Reported by: shane Owned by: shane
Priority: high Milestone: Sprint-20120110
Component: Unclassified Version:
Keywords: Cc:
CVSS Scoring: Parent Tickets:
Sensitive: no Defect Severity: Medium
Sub-Project: DNS Feature Depending on Ticket: none
Estimated Difficulty: 2 Add Hours to Ticket: 0
Total Hours: 2.80 Internal?: no

Description

I have a zone that looks like this:

time-travellers.nl.eu.org. 3600 IN      SOA     b.time-travellers.nl.eu.org. shane_kerr.yahoo.com. 2011111807 300 300 1209600 1800
time-travellers.nl.eu.org. 3600 IN      NS      b.time-travellers.nl.eu.org.
time-travellers.nl.eu.org. 3600 IN      NS      he.time-travellers.nl.eu.org.
time-travellers.nl.eu.org. 3600 IN      NS      borg.c-l-i.net.

This causes an exception in xfrin. I tracked it down and it looks like the problem is caused because of a sign error when looking up the short NS in the longer actual domain. So, looking up BORG.C-L-I.NET in TIME-TRAVELLERS.NL.EU.ORG causes the problem.

Subtickets

Change History (23)

comment:1 Changed 8 years ago by shane

The following patch fixes the problem:

diff --git a/src/lib/datasrc/database.cc b/src/lib/datasrc/database.cc
index 1bf93fc..053d4bc 100644
--- a/src/lib/datasrc/database.cc
+++ b/src/lib/datasrc/database.cc
@@ -520,7 +520,7 @@ DatabaseClient::Finder::find(const isc::dns::Name& name,
                 // It's not empty non-terminal. So check for wildcards.
                 // We remove labels one by one and look for the wildcard there.
                 // Go up to first non-empty domain.
-                for (size_t i(1); i <= current_label_count - last_known; ++i) {
+                for (size_t i(1); i + last_known <= current_label_count; ++i) {
                     // Construct the name with *
                     const Name superdomain(name.split(i));
                     const string wildcard("*." + superdomain.toText());

I still need to make a unit test that causes the failure.

comment:2 Changed 8 years ago by jelte

  • Owner set to shane
  • Status changed from new to assigned

This looks OK, I can confirm it solves the problem, and the change itself shouldn't hurt either way.

comment:3 Changed 8 years ago by jinmei

Note: we need a test that would fail without the fix to complete this ticket.

comment:4 Changed 8 years ago by shane

  • Milestone changed from New Tasks to Next-Sprint-Proposed

comment:5 Changed 8 years ago by shane

  • Feature Depending on Ticket set to none

comment:6 Changed 8 years ago by jelte

  • Estimated Difficulty changed from 0 to 2

comment:7 Changed 8 years ago by jelte

  • Milestone changed from Next-Sprint-Proposed to Sprint-20111220

comment:8 Changed 8 years ago by shane

  • Owner changed from shane to UnAssigned

comment:9 Changed 8 years ago by jelte

  • Priority changed from major to critical

comment:10 Changed 8 years ago by jinmei

Shane:

I've looked into the ticket, and while I see the potential problem in
this area, the specific problem description didn't make sense to me.

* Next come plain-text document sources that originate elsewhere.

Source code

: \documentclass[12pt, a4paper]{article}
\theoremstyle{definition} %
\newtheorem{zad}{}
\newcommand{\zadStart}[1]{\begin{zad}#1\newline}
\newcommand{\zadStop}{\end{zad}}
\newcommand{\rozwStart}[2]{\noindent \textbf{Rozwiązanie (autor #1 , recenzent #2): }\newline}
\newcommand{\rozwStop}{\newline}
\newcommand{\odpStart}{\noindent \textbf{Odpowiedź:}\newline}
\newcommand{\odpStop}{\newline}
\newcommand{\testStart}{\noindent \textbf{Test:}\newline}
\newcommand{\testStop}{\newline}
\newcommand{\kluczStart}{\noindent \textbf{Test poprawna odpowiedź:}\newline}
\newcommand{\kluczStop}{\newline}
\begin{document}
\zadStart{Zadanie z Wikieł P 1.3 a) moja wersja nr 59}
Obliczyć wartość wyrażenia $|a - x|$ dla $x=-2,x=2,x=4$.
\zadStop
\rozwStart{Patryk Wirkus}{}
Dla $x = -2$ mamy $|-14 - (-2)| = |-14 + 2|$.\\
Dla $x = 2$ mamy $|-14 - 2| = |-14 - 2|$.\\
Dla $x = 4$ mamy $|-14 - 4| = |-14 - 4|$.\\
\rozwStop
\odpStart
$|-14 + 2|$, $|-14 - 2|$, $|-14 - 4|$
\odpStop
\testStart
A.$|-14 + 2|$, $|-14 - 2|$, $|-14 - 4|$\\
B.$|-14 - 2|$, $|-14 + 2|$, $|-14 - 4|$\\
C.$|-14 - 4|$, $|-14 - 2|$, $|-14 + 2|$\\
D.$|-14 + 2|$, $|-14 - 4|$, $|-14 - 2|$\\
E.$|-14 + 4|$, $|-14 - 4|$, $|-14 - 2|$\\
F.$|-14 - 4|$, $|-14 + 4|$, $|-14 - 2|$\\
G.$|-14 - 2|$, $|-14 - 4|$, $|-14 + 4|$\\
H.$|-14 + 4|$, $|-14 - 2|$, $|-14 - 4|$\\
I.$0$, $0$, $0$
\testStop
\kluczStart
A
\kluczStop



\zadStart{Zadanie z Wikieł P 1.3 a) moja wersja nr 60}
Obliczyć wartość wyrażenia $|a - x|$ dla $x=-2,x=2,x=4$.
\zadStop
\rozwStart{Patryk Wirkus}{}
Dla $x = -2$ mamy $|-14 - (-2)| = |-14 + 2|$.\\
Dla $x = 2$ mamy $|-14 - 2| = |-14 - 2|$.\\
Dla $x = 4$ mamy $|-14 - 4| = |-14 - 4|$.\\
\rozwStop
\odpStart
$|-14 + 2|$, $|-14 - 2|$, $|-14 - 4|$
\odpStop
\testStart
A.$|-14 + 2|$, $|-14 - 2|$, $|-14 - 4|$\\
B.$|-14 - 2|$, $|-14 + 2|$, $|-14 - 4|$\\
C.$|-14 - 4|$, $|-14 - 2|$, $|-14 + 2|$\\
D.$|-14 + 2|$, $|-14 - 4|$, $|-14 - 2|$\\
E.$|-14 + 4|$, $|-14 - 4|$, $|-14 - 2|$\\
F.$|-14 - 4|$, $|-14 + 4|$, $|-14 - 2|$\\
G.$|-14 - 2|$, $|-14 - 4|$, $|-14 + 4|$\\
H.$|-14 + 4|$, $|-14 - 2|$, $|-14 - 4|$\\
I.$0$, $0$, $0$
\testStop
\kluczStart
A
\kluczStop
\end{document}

Do you mean xfrin tries to look up in the
time-travellers.nl.eu.org. zone for borg.c-l-i.net.? If so,
(referring to the 20111128 release version) it seems an exception
should be triggered at this point:

    const size_t remove_labels(current_label_count - origin_label_count);

    // Now go trough all superdomains from origin down
    for (int i(remove_labels); i > 0; --i) {
        Name superdomain(name.split(i));

which is before the point your suggested patch changes.

So it doesn't make sense to me the patch really solved the problem.

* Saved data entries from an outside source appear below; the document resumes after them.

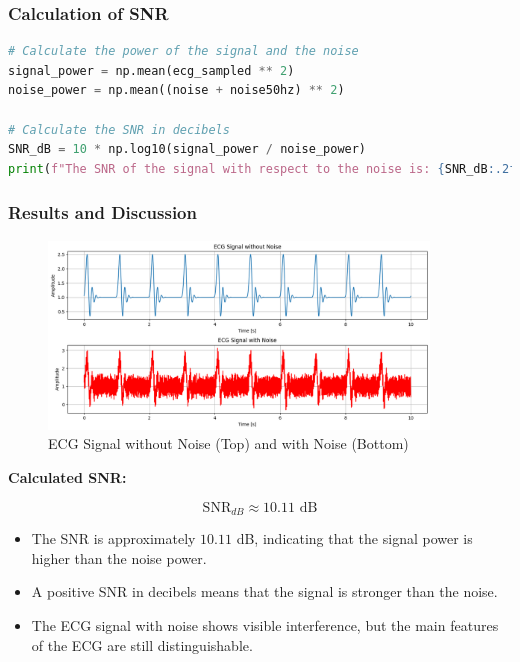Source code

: \documentclass[10pt]{article}
\theoremstyle{definition}
\theoremstyle{remark}
\theoremstyle{definition}
\numberwithin{equation}{prob}
\begin{document}
\subsubsection*{Calculation of SNR}

\begin{lstlisting}[language=Python]
# Calculate the power of the signal and the noise
signal_power = np.mean(ecg_sampled ** 2)
noise_power = np.mean((noise + noise50hz) ** 2)

# Calculate the SNR in decibels
SNR_dB = 10 * np.log10(signal_power / noise_power)
print(f"The SNR of the signal with respect to the noise is: {SNR_dB:.2f} dB")
\end{lstlisting}

\subsubsection*{Results and Discussion}

\begin{figure}[H]
    \centering
    \includegraphics[width=0.9\textwidth]{./figures/ecg_signals.png}
    \caption{ECG Signal without Noise (Top) and with Noise (Bottom)}
\end{figure}

\textbf{Calculated SNR:}

\[
\text{SNR}_{dB} \approx 10.11 \text{ dB}
\]

\begin{itemize}
	\item The SNR is approximately \(10.11\) dB, indicating that the signal power is higher than the noise power.
	\item A positive SNR in decibels means that the signal is stronger than the noise.
	\item The ECG signal with noise shows visible interference, but the main features of the ECG are still distinguishable.
\end{itemize}
\end{document}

Do you have a copy of the exception output from xfrin or can you
reproduce the problem by reverting your fix?

Also, if xfrin really looked up an out-of-zone name, xfrin itself is
buggy there and should be fixed, too. Even though find() shouldn't
throw an exception this way (i.e., it shouldn't naively produce an
overflow and surprise itself), the general assumption is that the
caller is expected to call find() after identifying the correct zone.
Any call to find() for an out-of-zone name is therefore consider a bug
of the caller, whether or not it results in an exception.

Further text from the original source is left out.